In 1978, the precursor company of Chimar Hellas, named as MARLIT, was established. Over the years, additional patents for adhesives were developed and the company entered into collaboration with the German manufacturer, Bison Werke Bähre und Greten. New patents led to the application of novel chemical products, such as additives, catalysts, and hardeners.

In 1994, the company under its new name, Chimar Hellas, began developing technologies for the production of formaldehyde-based resins such as UF, MUF, and PF. Together with its subsidiaries MARLIT Ltd. and Adhesives Research Institute Ltd., the company laid the foundation for the ACM Wood Chemicals Plc corporate group. In 2002, Chimar Hellas fully absorbed ACM Wood Chemicals Plc.

== Activities ==
The company carries out industrial research and development and also provides competitive technology for making new adhesives and additives. It is also involved in the supply of equipment, turnkey construction, as well as the optimization of manufacturing plants for formaldehyde-based resins.

In 2013, Chimar Hellas S.A. received a key distinction in the European Business Awards for its activities.
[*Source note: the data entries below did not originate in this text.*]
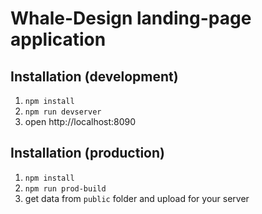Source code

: # Whale-Design landing-page application

## Installation (development)
1. ```npm install```
2. ```npm run devserver```
3. open http://localhost:8090


## Installation (production)
1. ```npm install```
2. ```npm run prod-build```
3. get data from ``` public ``` folder and upload for your server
The company's R&D department has participated in several research programs funded by the European Union, collaborating with international companies, wood product industries, and universities.

Chimar Hellas is currently directed by Effy Markessini's son, Charles Markessini (born 1979), who is a chemical engineer (BSc, MSc) and serves as the director of Research and Development, and Dimitris Alexandropoulos (born in 1957), a Greek senior chemical engineer, who is the CEO of the company.